I have often been sad and very lonely as I see my acquaintances pair off into groups. I hear of them getting together to go shopping or work out. And something within me cries out, “I want that, too”. And yet I know that there is a level of fulfillment there that can only be met with someone who truly understands you. Not the surface you. Not the intellectual you – but the real you deep inside.
For some, that comes easily. They aren’t so complicated.
But for others it’s rare. For some, it never happens.
I believe the loneliness overwhelmed me completely after I became a mom. The ability to hang out and fellowship came to a screeching halt with diapers and feedings, nap times and early bedtimes. Suddenly I found myself confined to my home.
Loneliness led to cynicism, which led to bitterness and envy. I knew I was in a dangerous place, but it seemed I was powerless against the longing I felt for real, heart-felt friendship that was deeper than hello and goodbye in passing on a Sunday.

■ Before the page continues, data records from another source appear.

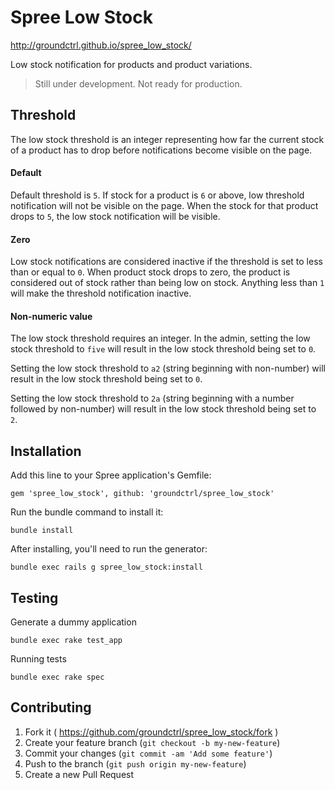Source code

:# Spree Low Stock

http://groundctrl.github.io/spree_low_stock/

Low stock notification for products and product variations.

> Still under development. Not ready for production.


## Threshold

The low stock threshold is an integer representing how far the current stock of a product has to drop before notifications become visible on the page.

#### Default

Default threshold is `5`. If stock for a product is `6` or above, low threshold notification will not be visible on the page. When the stock for that product drops to `5`, the low stock notification will be visible.

#### Zero

Low stock notifications are considered inactive if the threshold is set to less than or equal to `0`. When product stock drops to zero, the product is considered out of stock rather than being low on stock. Anything less than `1` will make the threshold notification inactive.

#### Non-numeric value

The low stock threshold requires an integer. In the admin, setting the low stock threshold to `five` will result in the low stock threshold being set to `0`.

Setting the low stock threshold to `a2` (string beginning with non-number) will result in the low stock threshold being set to `0`.

Setting the low stock threshold to `2a` (string beginning with a number followed by non-number) will result in the low stock threshold being set to `2`.


## Installation

Add this line to your Spree application's Gemfile:

    gem 'spree_low_stock', github: 'groundctrl/spree_low_stock'

Run the bundle command to install it:

    bundle install

After installing, you'll need to run the generator:

    bundle exec rails g spree_low_stock:install


## Testing

Generate a dummy application

    bundle exec rake test_app

Running tests

    bundle exec rake spec


## Contributing

1. Fork it ( https://github.com/groundctrl/spree_low_stock/fork )
2. Create your feature branch (`git checkout -b my-new-feature`)
3. Commit your changes (`git commit -am 'Add some feature'`)
4. Push to the branch (`git push origin my-new-feature`)
5. Create a new Pull Request
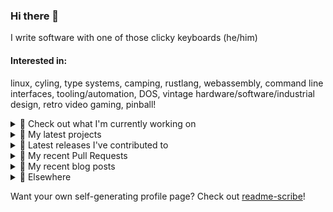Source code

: ### Hi there 👋

I write software with one of those clicky keyboards (he/him)

#### Interested in:
linux, cyling, type systems, camping, rustlang, webassembly, command line interfaces, tooling/automation, DOS, vintage hardware/software/industrial design, retro video gaming, pinball!

<details><summary>👀 Check out what I'm currently working on</summary><br />

- [MetaMask/contract-metadata](https://github.com/MetaMask/contract-metadata) - A mapping of ethereum contract addresses to broadly accepted icons for those addresses. (today)
- [rickycodes/pve-no-subscription](https://github.com/rickycodes/pve-no-subscription) - Proxmox VE No-Subscription Removal (1 day ago)
- [MetaMask/snaps-skunkworks](https://github.com/MetaMask/snaps-skunkworks) - Monorepo for Snaps dependencies. (1 day ago)
- [MetaMask/controllers](https://github.com/MetaMask/controllers) - Collection of platform-agnostic modules for creating secure data models for cryptocurrency wallets (1 day ago)
- [MetaMask/smart-transactions-controller](https://github.com/MetaMask/smart-transactions-controller) -  (1 day ago)
</details>

<details><summary>🌱 My latest projects</summary><br />

- [rickycodes/kitties](https://github.com/rickycodes/kitties) - micro site to browse CryptoKitties
- [rickycodes/pve-no-subscription](https://github.com/rickycodes/pve-no-subscription) - Proxmox VE No-Subscription Removal
- [rickycodes/ftse-rs](https://github.com/rickycodes/ftse-rs) - scrape and filter hl.co.uk market summaries
- [rickycodes/card](https://github.com/rickycodes/card) - npx business card built with rust targeting wasm
- [rickycodes/dat-proxy-browser](https://github.com/rickycodes/dat-proxy-browser) - Rough sketch of a decentralised (supporting DAT) mobile web browser built with react-native
</details>

<details><summary>🔭 Latest releases I've contributed to</summary><br />

- [MetaMask/controllers](https://github.com/MetaMask/controllers) ([v30.3.0](https://github.com/MetaMask/controllers/releases/tag/v30.3.0), today) - Collection of platform-agnostic modules for creating secure data models for cryptocurrency wallets
- [MetaMask/snaps-skunkworks](https://github.com/MetaMask/snaps-skunkworks) ([v0.19.0](https://github.com/MetaMask/snaps-skunkworks/releases/tag/v0.19.0), today) - Monorepo for Snaps dependencies.
- [MetaMask/contract-metadata](https://github.com/MetaMask/contract-metadata) ([v1.36.0](https://github.com/MetaMask/contract-metadata/releases/tag/v1.36.0), 6 days ago) - A mapping of ethereum contract addresses to broadly accepted icons for those addresses.
- [MetaMask/noble-secp256k1-compat-wrapper](https://github.com/MetaMask/noble-secp256k1-compat-wrapper) ([v1.0.3](https://github.com/MetaMask/noble-secp256k1-compat-wrapper/releases/tag/v1.0.3), 1 week ago) - A wrapper to directly resolve `ethereum-cryptography/secp256k1-compat` which uses the light and fast @noble/secp256k1 pure js implementation
- [MetaMask/metamask-mobile](https://github.com/MetaMask/metamask-mobile) ([v5.5.0](https://github.com/MetaMask/metamask-mobile/releases/tag/v5.5.0), 1 week ago) - Mobile web browser providing access to websites that use the Ethereum blockchain
</details>

<details><summary>🔨 My recent Pull Requests</summary><br />

- [Update README.md](https://github.com/rickycodes/pve-no-subscription/pull/6) on [rickycodes/pve-no-subscription](https://github.com/rickycodes/pve-no-subscription) (1 day ago)
- [Update `is-release` filter](https://github.com/MetaMask/snaps-skunkworks/pull/684) on [MetaMask/snaps-skunkworks](https://github.com/MetaMask/snaps-skunkworks) (1 day ago)
- [Update `is-release` filter](https://github.com/MetaMask/noble-secp256k1-compat-wrapper/pull/9) on [MetaMask/noble-secp256k1-compat-wrapper](https://github.com/MetaMask/noble-secp256k1-compat-wrapper) (1 day ago)
- [Update `is-release` filter](https://github.com/MetaMask/contract-metadata/pull/1075) on [MetaMask/contract-metadata](https://github.com/MetaMask/contract-metadata) (1 day ago)
- [Update `is-release` filter](https://github.com/MetaMask/smart-transactions-controller/pull/91) on [MetaMask/smart-transactions-controller](https://github.com/MetaMask/smart-transactions-controller) (1 day ago)
</details>

<details><summary>📜 My recent blog posts</summary><br />

- [Publishing my Website to the peer-to-peer Web](//ricky.codes/blog/posts/publishing-to-the-peer-to-peer-web/) (4 years ago)
</details>

<details><summary>🔗 Elsewhere</summary><br />

- Web: https://ricky.codes
- Twitter: https://twitter.com/rickycodes
- Blog: https://ricky.codes/blog
</details>

Want your own self-generating profile page? Check out [readme-scribe](https://github.com/muesli/readme-scribe)!

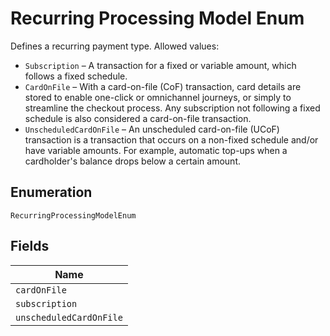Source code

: 
# Recurring Processing Model Enum

Defines a recurring payment type.
Allowed values:

* `Subscription` – A transaction for a fixed or variable amount, which follows a fixed schedule.
* `CardOnFile` – With a card-on-file (CoF) transaction, card details are stored to enable one-click or omnichannel journeys, or simply to streamline the checkout process. Any subscription not following a fixed schedule is also considered a card-on-file transaction.
* `UnscheduledCardOnFile` – An unscheduled card-on-file (UCoF) transaction is a transaction that occurs on a non-fixed schedule and/or have variable amounts. For example, automatic top-ups when a cardholder's balance drops below a certain amount.

## Enumeration

`RecurringProcessingModelEnum`

## Fields

| Name |
|  --- |
| `cardOnFile` |
| `subscription` |
| `unscheduledCardOnFile` |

Little did I know that the one place I avoided turning to held the answer to the deep need I had felt all my life.
Someone just like me!
Through blogging I have met a handful of “unique” friends who are deep ponderers and “old souls” like me. While we have never met in person, we have connected in a way I have never connected with anyone else my age.

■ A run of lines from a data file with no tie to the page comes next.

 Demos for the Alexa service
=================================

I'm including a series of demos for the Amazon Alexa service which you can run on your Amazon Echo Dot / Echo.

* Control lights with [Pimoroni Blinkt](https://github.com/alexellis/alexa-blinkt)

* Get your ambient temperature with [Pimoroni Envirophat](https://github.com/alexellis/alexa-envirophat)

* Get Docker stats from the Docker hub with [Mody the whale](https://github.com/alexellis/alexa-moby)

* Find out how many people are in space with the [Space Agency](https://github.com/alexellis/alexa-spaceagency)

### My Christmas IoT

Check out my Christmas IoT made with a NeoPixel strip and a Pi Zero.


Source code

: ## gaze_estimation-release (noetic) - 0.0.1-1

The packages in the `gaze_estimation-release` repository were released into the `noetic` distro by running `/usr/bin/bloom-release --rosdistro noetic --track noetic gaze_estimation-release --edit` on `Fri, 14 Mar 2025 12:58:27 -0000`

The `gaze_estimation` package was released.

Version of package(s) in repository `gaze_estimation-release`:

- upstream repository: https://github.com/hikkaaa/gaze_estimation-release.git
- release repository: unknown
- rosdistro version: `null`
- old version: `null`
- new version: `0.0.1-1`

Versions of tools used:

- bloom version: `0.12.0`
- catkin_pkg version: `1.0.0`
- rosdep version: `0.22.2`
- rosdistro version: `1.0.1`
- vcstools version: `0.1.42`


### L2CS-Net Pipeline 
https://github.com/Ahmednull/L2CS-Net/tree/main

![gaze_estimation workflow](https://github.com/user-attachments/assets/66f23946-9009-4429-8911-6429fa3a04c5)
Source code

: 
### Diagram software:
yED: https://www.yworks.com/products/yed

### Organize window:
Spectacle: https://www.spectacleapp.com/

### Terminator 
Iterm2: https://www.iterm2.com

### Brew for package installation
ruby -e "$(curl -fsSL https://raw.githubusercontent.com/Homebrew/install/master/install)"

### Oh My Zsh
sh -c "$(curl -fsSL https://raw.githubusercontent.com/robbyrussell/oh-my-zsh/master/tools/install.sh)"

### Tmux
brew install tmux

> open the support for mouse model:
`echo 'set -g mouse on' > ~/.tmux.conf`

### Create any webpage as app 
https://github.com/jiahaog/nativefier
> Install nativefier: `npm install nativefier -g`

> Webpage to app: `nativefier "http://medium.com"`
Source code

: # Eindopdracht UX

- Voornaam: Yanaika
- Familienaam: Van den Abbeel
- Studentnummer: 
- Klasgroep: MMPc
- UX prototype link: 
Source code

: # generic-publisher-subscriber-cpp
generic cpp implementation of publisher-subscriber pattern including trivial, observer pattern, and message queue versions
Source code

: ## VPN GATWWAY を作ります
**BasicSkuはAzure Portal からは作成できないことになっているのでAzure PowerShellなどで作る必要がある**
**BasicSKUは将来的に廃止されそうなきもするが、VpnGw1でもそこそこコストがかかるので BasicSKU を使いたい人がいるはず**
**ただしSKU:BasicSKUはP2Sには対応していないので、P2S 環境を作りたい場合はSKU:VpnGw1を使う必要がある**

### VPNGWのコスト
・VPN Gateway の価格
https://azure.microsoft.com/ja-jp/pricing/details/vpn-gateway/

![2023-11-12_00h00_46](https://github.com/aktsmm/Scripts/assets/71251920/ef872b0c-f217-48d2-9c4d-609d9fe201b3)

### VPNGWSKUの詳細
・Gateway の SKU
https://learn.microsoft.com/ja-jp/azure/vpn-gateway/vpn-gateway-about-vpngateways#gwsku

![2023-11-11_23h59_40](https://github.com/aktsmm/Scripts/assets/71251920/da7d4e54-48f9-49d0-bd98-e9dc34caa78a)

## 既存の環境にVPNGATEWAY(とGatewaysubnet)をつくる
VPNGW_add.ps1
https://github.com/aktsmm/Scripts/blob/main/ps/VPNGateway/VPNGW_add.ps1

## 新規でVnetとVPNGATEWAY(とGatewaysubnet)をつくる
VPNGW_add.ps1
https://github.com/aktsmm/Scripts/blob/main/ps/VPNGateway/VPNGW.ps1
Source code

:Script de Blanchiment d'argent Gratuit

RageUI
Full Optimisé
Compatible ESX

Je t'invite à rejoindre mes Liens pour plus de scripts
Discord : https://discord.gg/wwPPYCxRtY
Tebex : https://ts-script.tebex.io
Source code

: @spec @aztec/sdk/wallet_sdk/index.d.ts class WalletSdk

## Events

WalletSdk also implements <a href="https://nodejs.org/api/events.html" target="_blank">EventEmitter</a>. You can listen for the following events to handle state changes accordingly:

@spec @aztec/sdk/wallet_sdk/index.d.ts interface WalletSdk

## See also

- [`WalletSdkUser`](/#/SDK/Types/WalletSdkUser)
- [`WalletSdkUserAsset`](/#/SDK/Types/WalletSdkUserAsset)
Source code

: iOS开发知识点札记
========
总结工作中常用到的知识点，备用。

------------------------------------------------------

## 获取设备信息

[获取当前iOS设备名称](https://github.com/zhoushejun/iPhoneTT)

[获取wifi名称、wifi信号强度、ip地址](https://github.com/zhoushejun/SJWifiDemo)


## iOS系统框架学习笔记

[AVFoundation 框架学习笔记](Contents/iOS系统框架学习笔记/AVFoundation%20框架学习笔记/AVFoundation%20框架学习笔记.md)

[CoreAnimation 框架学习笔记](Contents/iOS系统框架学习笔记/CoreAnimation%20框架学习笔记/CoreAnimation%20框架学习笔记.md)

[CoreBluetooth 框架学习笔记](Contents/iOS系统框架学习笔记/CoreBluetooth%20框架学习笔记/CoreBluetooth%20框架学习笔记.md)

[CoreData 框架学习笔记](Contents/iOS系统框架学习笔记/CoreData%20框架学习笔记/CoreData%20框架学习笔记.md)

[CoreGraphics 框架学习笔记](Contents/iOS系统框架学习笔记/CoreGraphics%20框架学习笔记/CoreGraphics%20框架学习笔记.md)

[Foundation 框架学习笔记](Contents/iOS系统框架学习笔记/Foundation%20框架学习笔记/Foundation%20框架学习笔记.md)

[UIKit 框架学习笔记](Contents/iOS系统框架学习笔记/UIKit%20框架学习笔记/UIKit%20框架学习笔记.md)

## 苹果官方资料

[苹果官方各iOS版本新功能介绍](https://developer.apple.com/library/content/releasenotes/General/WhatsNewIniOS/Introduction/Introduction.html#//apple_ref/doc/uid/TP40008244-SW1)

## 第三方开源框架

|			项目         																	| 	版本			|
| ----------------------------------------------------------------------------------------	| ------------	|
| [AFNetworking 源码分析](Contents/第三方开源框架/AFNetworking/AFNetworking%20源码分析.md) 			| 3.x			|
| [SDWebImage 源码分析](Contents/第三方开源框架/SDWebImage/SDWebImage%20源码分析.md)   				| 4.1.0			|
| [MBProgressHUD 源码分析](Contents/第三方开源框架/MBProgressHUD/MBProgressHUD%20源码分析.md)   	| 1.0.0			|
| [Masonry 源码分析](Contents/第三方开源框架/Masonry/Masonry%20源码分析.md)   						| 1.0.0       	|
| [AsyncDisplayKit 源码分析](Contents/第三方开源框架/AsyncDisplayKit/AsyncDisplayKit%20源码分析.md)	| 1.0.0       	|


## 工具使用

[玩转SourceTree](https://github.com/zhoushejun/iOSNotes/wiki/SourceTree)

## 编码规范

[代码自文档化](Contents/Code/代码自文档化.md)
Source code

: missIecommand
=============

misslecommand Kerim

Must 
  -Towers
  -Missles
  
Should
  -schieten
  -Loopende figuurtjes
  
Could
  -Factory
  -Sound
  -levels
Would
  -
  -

2 Ways to Stop Being a Lonely Mom
1. Mommies need friends.
Oh – yes! Mommies need friends so very badly! Almost more than ever. Suddenly we find our worlds turned on their heads. Our conversations are limited to monologues like, “What is mommy doing? Mommy is making you a bottle. Do you want a bottle? You do? Oh, nice bottle. Nice warm bottle”.

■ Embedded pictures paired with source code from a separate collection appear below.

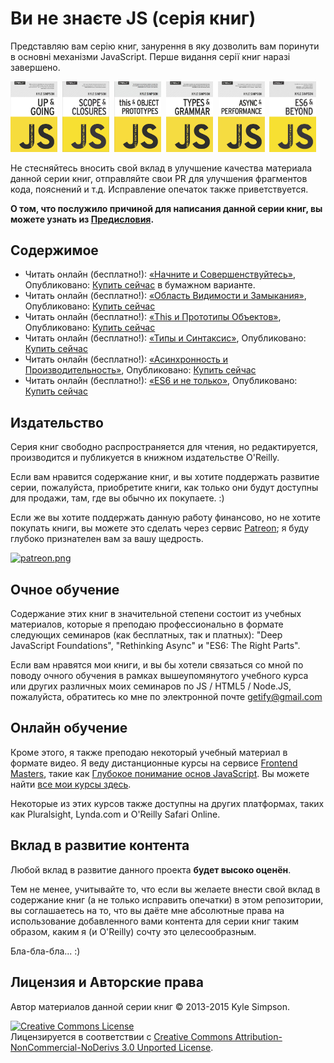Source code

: # Ви не знаєте JS (серія книг)

Представляю вам серію книг, занурення в яку дозволить вам поринути в основні механізми JavaScript. Перше видання серії книг наразі завершено.

<a href="http://shop.oreilly.com/product/0636920039303.do"><img src="up %26 going/cover.jpg" width="75"></a>&nbsp;
<a href="http://shop.oreilly.com/product/0636920026327.do"><img src="scope %26 closures/cover.jpg" width="75"></a>&nbsp;
<a href="http://shop.oreilly.com/product/0636920033738.do"><img src="this %26 object prototypes/cover.jpg" width="75"></a>&nbsp;
<a href="http://shop.oreilly.com/product/0636920033745.do"><img src="types %26 grammar/cover.jpg" width="75"></a>&nbsp;
<a href="http://shop.oreilly.com/product/0636920033752.do"><img src="async %26 performance/cover.jpg" width="75"></a>&nbsp;
<a href="http://shop.oreilly.com/product/0636920033769.do"><img src="es6 %26 beyond/cover.jpg" width="75"></a>

Не стесняйтесь вносить свой вклад в улучшение качества материала данной серии книг, отправляйте свои PR для улучшения фрагментов кода, пояснений и т.д. Исправление опечаток также приветствуется.

**О том, что послужило причиной для написания данной серии книг, вы можете узнать из [Предисловия](preface.md).**

## Содержимое

* Читать онлайн (бесплатно!): [«Начните и Совершенствуйтесь»](up%20%26%20going/README.md#Вы-не-знаете-js-Начните-и-Совершенствуйтесь), Опубликовано: [Купить сейчас](http://shop.oreilly.com/product/0636920039303.do) в бумажном варианте.
* Читать онлайн (бесплатно!): [«Область Видимости и Замыкания»](scope%20%26%20closures/README.md#Вы-не-знаете-js-Область-видимости-и-замыкания), Опубликовано: [Купить сейчас](http://shop.oreilly.com/product/0636920026327.do)
* Читать онлайн (бесплатно!): [«This и Прототипы Объектов»](this%20%26%20object%20prototypes/README.md#you-dont-know-js-this--object-prototypes), Опубликовано: [Купить сейчас](http://shop.oreilly.com/product/0636920033738.do)
* Читать онлайн (бесплатно!): [«Типы и Синтаксис»](types%20%26%20grammar/README.md#you-dont-know-js-types--grammar), Опубликовано: [Купить сейчас](http://shop.oreilly.com/product/0636920033745.do)
* Читать онлайн (бесплатно!): [«Асинхронность и Производительность»](async%20%26%20performance/README.md#you-dont-know-js-async--performance), Опубликовано: [Купить сейчас](http://shop.oreilly.com/product/0636920033752.do)
* Читать онлайн (бесплатно!): [«ES6 и не только»](es6%20%26%20beyond/README.md#you-dont-know-js-es6--beyond), Опубликовано: [Купить сейчас](https://www.ozon.ru/context/detail/id/137473815/)

## Издательство

Серия книг свободно распространяется для чтения, но редактируется, производится и публикуется в книжном издательстве O'Reilly.

Если вам нравится содержание книг, и вы хотите поддержать развитие серии, пожалуйста, приобретите книги, как только они будут доступны для продажи, там, где вы обычно их покупаете. :)

Если же вы хотите поддержать данную работу финансово, но не хотите покупать книги, вы можете это сделать через сервис [Patreon](https://www.patreon.com/getify); я буду глубоко признателен вам за вашу щедрость.

<a href="https://www.patreon.com/getify">[![patreon.png](https://c5.patreon.com/external/logo/become_a_patron_button.png)](https://www.patreon.com/getify)</a>

## Очное обучение

Содержание этих книг в значительной степени состоит из учебных материалов, которые я преподаю профессионально в формате следующих семинаров (как бесплатных, так и платных): "Deep JavaScript Foundations", "Rethinking Async" и "ES6: The Right Parts".

Если вам нравятся мои книги, и вы бы хотели связаться со мной по поводу очного обучения в рамках вышеупомянутого учебного курса или других различных моих семинаров по JS / HTML5 / Node.JS, пожалуйста, обратитесь ко мне по электронной почте getify@gmail.com

## Онлайн обучение

Кроме этого, я также преподаю некоторый учебный материал в формате видео. Я веду дистанционные курсы на сервисе [Frontend Masters](https://FrontendMasters.com), такие как [Глубокое понимание основ JavaScript](https://frontendmasters.com/courses/javascript-foundations/). Вы можете найти [все мои курсы здесь](https://frontendmasters.com/kyle-simpson/).

Некоторые из этих курсов также доступны на других платформах, таких как Pluralsight, Lynda.com и O'Reilly Safari Online.

## Вклад в развитие контента

Любой вклад в развитие данного проекта **будет высоко оценён**.

Тем не менее, учитывайте то, что если вы желаете внести свой вклад в содержание книг (а не только исправить опечатки) в этом репозитории, вы соглашаетесь на то, что вы даёте мне абсолютные права на использование добавленного вами контента для серии книг таким образом, каким я (и O'Reilly) сочту это целесообразным.

Бла-бла-бла... :)

## Лицензия и Авторские права

Автор материалов данной серии книг &copy; 2013-2015 Kyle Simpson.

<a rel="license" href="http://creativecommons.org/licenses/by-nc-nd/3.0/"><img alt="Creative Commons License" style="border-width:0" src="https://i.creativecommons.org/l/by-nc-nd/3.0/88x31.png" /></a><br />Лицензируется в соответствии с <a rel="license" href="http://creativecommons.org/licenses/by-nc-nd/3.0/">Creative Commons Attribution-NonCommercial-NoDerivs 3.0 Unported License</a>.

Such depth. Such eloquence. Such….nonsense! But you keep talking to your 1-month old who can’t understand a word you say because the silence will drive you insane. Suddenly, your TV that sat untouched for 5 years is on 17 hours a day because it is truly the only adult-type conversation you hear.
After a short time, the longing for a heart-felt conversation is overwhelming.
2. There’s an app for that!
This is probably the part where you’re going, “Oh please! You can’t have a meaningful friendship over the Internet!”
My reply is, “Why not?”
Let’s be real for a moment. Your day is regulated by diapers, nap times, meal times, and bed times. When do you have time to actually go and visit friends on a regular basis? How often do you actually have friends over to your place?
The answer to both is probably like mine: not very often.
We live in the country and only have one car. You can probably guess how many times I actually leave my property. Let me help you – it’s rare.
It occurred to me the other day that communicating through apps over the Internet is no different than actually picking up the phone to talk to a friend across town.
Some of my friends – who live 6 time zones away – and I use Skype, Google Hangouts and Voxer on a daily and weekly basis to stay in touch.
And you know what?
We have all agreed that our lives are richer, our hearts are fuller, and the loneliness we all once felt is gone.
Mommies need friends, but sometimes friends come from unexpected places.
Here’s to my unexpected friends from unexpected places who have touched my life in unexpected ways.
Dear mommy, are you like me? Are you lonely and longing for friendship? If there is one thing I’ve learned over the past year it is that most people agree that they are very lonely. Our society has shifted and real, deep friendships are actually rare – in a traditional sense. Yet I have found that utilizing modern technology to build friendship has merit. Maybe we can’t fight what advancement has done to relationships, but we can sure make use of it – and I have found that for me, it has truly worked.